My vision of the lounge area at Toronto's George Herman House. It is a wonderful private area of the Healing Garden. Perfect to read, chat quietly, groom the boxwoods, tend to the herb garden wall or just hang out. 

Click to enlarge.

You must excuse my sorry excuse of a sketch. It looks more like chicken scratchings but I wanted to quickly show the seating layout and how I envisioned the wall of the garage.

Outdoor fabrics from Tonic Living:
- Slick in Mink
- Cool Stripe in Sorbet
- Sunny Side Coral

Paint for garage wall Benjamin Moore:
- Nightfall using Aura Exterior Edition sheen level Flat
(Herb garden & tree will appear to float!) 

Furniture from Ikea
- Ammero seating as sofas
- Ammero ottoman

BonaVista Pools:
Planika Fire Jar

To see more excellent concepts by the many wonderful bloggers volunteering with Bloggers Give Back you can check out our website! To find out more about the wonderful work the George Herman House is doing for women with mental illness please visit their website. If you'd like to donate it's simple almost as simple as clicking here!


Sunday, April 3, 2011

Revisiting a Client Board

Click to enlarge
We have a number of projects on our list for our current house. One of the reasons we bought the house was because it has not had any updates or upgrades. We have a hard time paying for someone else's changes because we know we will have to rip them out. We live in a bedroom community in a suburb outside of Toronto where homeowners here think granite counter-tops with GE or Frigidaire stainless appliances equals luxury gourmet kitchen. 


Our personal style is decidedly metro and mid to high end. It will take us some time to achieve the renovations we want...one project at a time and we are still working on our en-suite bathroom and dressing room. But that doesn't stop me from thinking about smaller projects that I think I could tackle myself. ;)


I've been thinking about our powder room recently. It is yucky. You sit on the can and look at yourself in the mirror above the sink and when the door is left open the view is of the toilet. I. Hate. It. To make matters worse hunky hubby Steve is always opening doors to rooms. I can close the door to the powder room a dozen times a day...even though no one has used it.

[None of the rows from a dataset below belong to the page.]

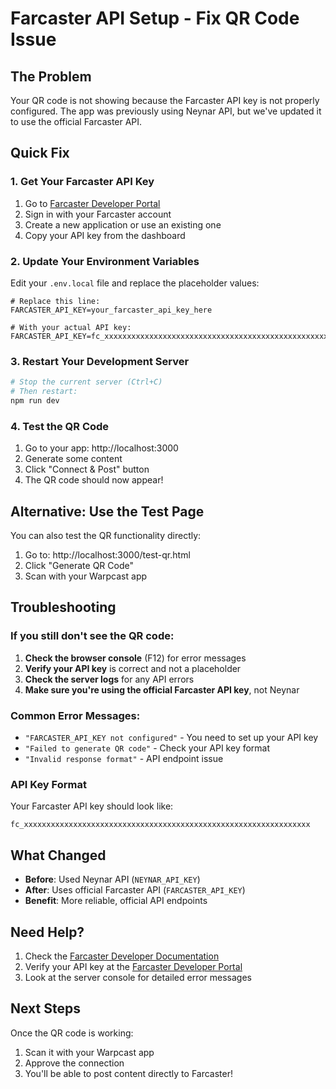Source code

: # Farcaster API Setup - Fix QR Code Issue

## The Problem
Your QR code is not showing because the Farcaster API key is not properly configured. The app was previously using Neynar API, but we've updated it to use the official Farcaster API.

## Quick Fix

### 1. Get Your Farcaster API Key

1. Go to [Farcaster Developer Portal](https://developer.farcaster.xyz/)
2. Sign in with your Farcaster account
3. Create a new application or use an existing one
4. Copy your API key from the dashboard

### 2. Update Your Environment Variables

Edit your `.env.local` file and replace the placeholder values:

```env
# Replace this line:
FARCASTER_API_KEY=your_farcaster_api_key_here

# With your actual API key:
FARCASTER_API_KEY=fc_xxxxxxxxxxxxxxxxxxxxxxxxxxxxxxxxxxxxxxxxxxxxxxxxxxxxxxxxxxxxxxxx
```

### 3. Restart Your Development Server

```bash
# Stop the current server (Ctrl+C)
# Then restart:
npm run dev
```

### 4. Test the QR Code

1. Go to your app: http://localhost:3000
2. Generate some content
3. Click "Connect & Post" button
4. The QR code should now appear!

## Alternative: Use the Test Page

You can also test the QR functionality directly:

1. Go to: http://localhost:3000/test-qr.html
2. Click "Generate QR Code"
3. Scan with your Warpcast app

## Troubleshooting

### If you still don't see the QR code:

1. **Check the browser console** (F12) for error messages
2. **Verify your API key** is correct and not a placeholder
3. **Check the server logs** for any API errors
4. **Make sure you're using the official Farcaster API key**, not Neynar

### Common Error Messages:

- `"FARCASTER_API_KEY not configured"` - You need to set up your API key
- `"Failed to generate QR code"` - Check your API key format
- `"Invalid response format"` - API endpoint issue

### API Key Format

Your Farcaster API key should look like:
```
fc_xxxxxxxxxxxxxxxxxxxxxxxxxxxxxxxxxxxxxxxxxxxxxxxxxxxxxxxxxxxxxxxx
```

## What Changed

- **Before**: Used Neynar API (`NEYNAR_API_KEY`)
- **After**: Uses official Farcaster API (`FARCASTER_API_KEY`)
- **Benefit**: More reliable, official API endpoints

## Need Help?

1. Check the [Farcaster Developer Documentation](https://developer.farcaster.xyz/)
2. Verify your API key at the [Farcaster Developer Portal](https://developer.farcaster.xyz/)
3. Look at the server console for detailed error messages

## Next Steps

Once the QR code is working:
1. Scan it with your Warpcast app
2. Approve the connection
3. You'll be able to post content directly to Farcaster! 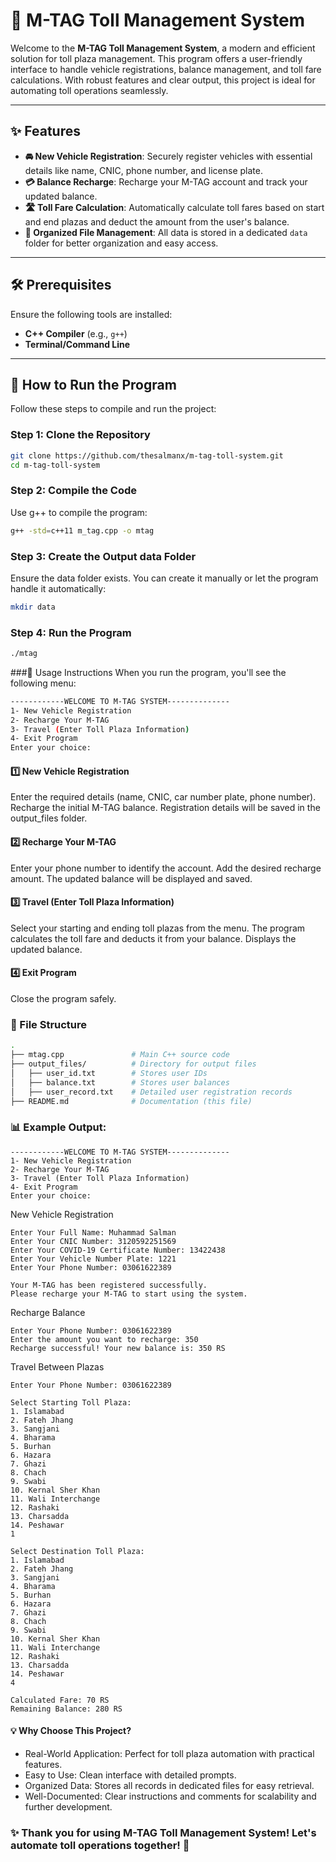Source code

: # 🚗 M-TAG Toll Management System

Welcome to the **M-TAG Toll Management System**, a modern and efficient solution for toll plaza management. This program offers a user-friendly interface to handle vehicle registrations, balance management, and toll fare calculations. With robust features and clear output, this project is ideal for automating toll operations seamlessly.

---

## ✨ Features

- **🚘 New Vehicle Registration**: Securely register vehicles with essential details like name, CNIC, phone number, and license plate.
- **💳 Balance Recharge**: Recharge your M-TAG account and track your updated balance.
- **🛣️ Toll Fare Calculation**: Automatically calculate toll fares based on start and end plazas and deduct the amount from the user's balance.
- **📁 Organized File Management**: All data is stored in a dedicated `data` folder for better organization and easy access.

---

## 🛠️ Prerequisites

Ensure the following tools are installed:
- **C++ Compiler** (e.g., `g++`)
- **Terminal/Command Line**

---

## 🚀 How to Run the Program

Follow these steps to compile and run the project:

### Step 1: Clone the Repository
```bash
git clone https://github.com/thesalmanx/m-tag-toll-system.git
cd m-tag-toll-system
```

### Step 2: Compile the Code
Use g++ to compile the program:
```bash
g++ -std=c++11 m_tag.cpp -o mtag
```

### Step 3: Create the Output data Folder
Ensure the data folder exists. You can create it manually or let the program handle it automatically:

```bash
mkdir data
```

### Step 4: Run the Program
```bash
./mtag
```

###📖 Usage Instructions
When you run the program, you'll see the following menu:

```bash
------------WELCOME TO M-TAG SYSTEM--------------
1- New Vehicle Registration
2- Recharge Your M-TAG
3- Travel (Enter Toll Plaza Information)
4- Exit Program
Enter your choice:
```

#### 1️⃣ New Vehicle Registration
Enter the required details (name, CNIC, car number plate, phone number).
Recharge the initial M-TAG balance.
Registration details will be saved in the output_files folder.
#### 2️⃣ Recharge Your M-TAG
Enter your phone number to identify the account.
Add the desired recharge amount.
The updated balance will be displayed and saved.
#### 3️⃣ Travel (Enter Toll Plaza Information)
Select your starting and ending toll plazas from the menu.
The program calculates the toll fare and deducts it from your balance.
Displays the updated balance.
#### 4️⃣ Exit Program
Close the program safely.

### 📁 File Structure
```bash
.
├── mtag.cpp               # Main C++ source code
├── output_files/          # Directory for output files
│   ├── user_id.txt        # Stores user IDs
│   ├── balance.txt        # Stores user balances
│   ├── user_record.txt    # Detailed user registration records
├── README.md              # Documentation (this file)
```



### 📊 Example Output:
```
------------WELCOME TO M-TAG SYSTEM--------------
1- New Vehicle Registration
2- Recharge Your M-TAG
3- Travel (Enter Toll Plaza Information)
4- Exit Program
Enter your choice:  
```

New Vehicle Registration
```
Enter Your Full Name: Muhammad Salman
Enter Your CNIC Number: 3120592251569
Enter Your COVID-19 Certificate Number: 13422438
Enter Your Vehicle Number Plate: 1221
Enter Your Phone Number: 03061622389

Your M-TAG has been registered successfully.
Please recharge your M-TAG to start using the system.
```

Recharge Balance
```
Enter Your Phone Number: 03061622389
Enter the amount you want to recharge: 350
Recharge successful! Your new balance is: 350 RS
```

Travel Between Plazas
```
Enter Your Phone Number: 03061622389

Select Starting Toll Plaza:
1. Islamabad
2. Fateh Jhang
3. Sangjani
4. Bharama
5. Burhan
6. Hazara
7. Ghazi
8. Chach
9. Swabi
10. Kernal Sher Khan
11. Wali Interchange
12. Rashaki
13. Charsadda
14. Peshawar
1

Select Destination Toll Plaza:
1. Islamabad
2. Fateh Jhang
3. Sangjani
4. Bharama
5. Burhan
6. Hazara
7. Ghazi
8. Chach
9. Swabi
10. Kernal Sher Khan
11. Wali Interchange
12. Rashaki
13. Charsadda
14. Peshawar
4

Calculated Fare: 70 RS
Remaining Balance: 280 RS
```

#### 💡 Why Choose This Project?
- Real-World Application: Perfect for toll plaza automation with practical features.
- Easy to Use: Clean interface with detailed prompts.
- Organized Data: Stores all records in dedicated files for easy retrieval.
- Well-Documented: Clear instructions and comments for scalability and further development.

### ✨ Thank you for using M-TAG Toll Management System! Let's automate toll operations together! 🚦









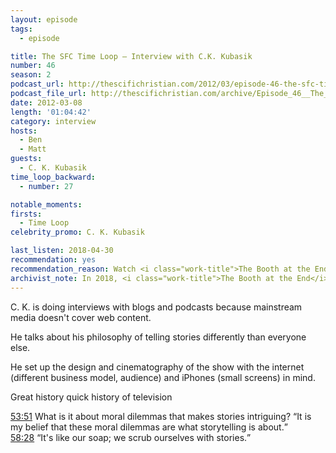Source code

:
 ```yaml
---
layout: episode
tags:
  - episode

title: The SFC Time Loop – Interview with C.K. Kubasik
number: 46
season: 2
podcast_url: http://thescifichristian.com/2012/03/episode-46-the-sfc-time-loop-interview-with-c-k-kubasik/
podcast_file_url: http://thescifichristian.com/archive/Episode_46__The_SFC_Time_Loop_–_Inte.mp3
date: 2012-03-08
length: '01:04:42'
category: interview
hosts:
  - Ben
  - Matt
guests:
  - C. K. Kubasik
time_loop_backward: 
  - number: 27

notable_moments:
firsts: 
  - Time Loop
celebrity_promo: C. K. Kubasik

last_listen: 2018-04-30
recommendation: yes
recommendation_reason: Watch <i class="work-title">The Booth at the End</i>, then listen to this interview with the creator on the show, web content, TV history, and storytelling.
archivist_note: In 2018, <i class="work-title">The Booth at the End</i> is not available for online streaming. Currently the best way to watch it is to purchase the series DVD on Amazon UK (only around $10), although make sure you can watch PAL DVDs with your player (often blocked in North America).
---
```

C. K. is doing interviews with blogs and podcasts because mainstream media doesn't cover web content.

He talks about his philosophy of telling stories differently than everyone else.

He set up the design and cinematography of the show with the internet (different business model, audience) and iPhones (small screens) in mind.

Great history quick history of television

<div class="quote">
  <a class="timestamp tag is-medium is-rounded is-primary" href="http://thescifichristian.com/2012/03/episode-46-the-sfc-time-loop-interview-with-c-k-kubasik/#t=53:51">53:51</a>
  <span class="quote-context is-size-6">What is it about moral dilemmas that makes stories intriguing?</span>
  <q data-name="C. K. Kubasik">It is my belief that these moral dilemmas are what storytelling is about.</q>
</div>

<div class="quote">
  <a class="timestamp tag is-medium is-rounded is-primary" href="http://thescifichristian.com/2012/03/episode-46-the-sfc-time-loop-interview-with-c-k-kubasik/#t=58:28">58:28</a>
  <q data-name="C. K. Kubasik">It's like our soap; we scrub ourselves with stories.</q>
</div>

Totally sets me off. I can not stand to look at a toilet as I walk through the main floor of the house.


The only way to solve the 'toilet view' is to swap the toilet an sink so there will be a bit of work beyond my abilities in the basement with the waste stack but lets just ignore that for now. 


I have been focusing on creating the sense of space in our tiny powder room. I 'd like the sink and counter-vanity to be almost transparent but I'm not sure how realistic this is. So thinking about the sink that will become the focal point got me to thinking about an  inspiration board I was commissioned to do for clients a couple of years ago. I dug out the board to see what sink I'd sourced. 


I love the Lucite legs! It's definitely an option.


The board has antiqued mirror which I'm already putting in our en-suite bath and possibly on the back-splash in our kitchen so I won't use it in our powder room but the mood of the board is a nice fit otherwise.


BTW, below is a photo of what the powder room looks like currently. It will be a total gut job, even the sub-floor needs to be replaced as it's chip board.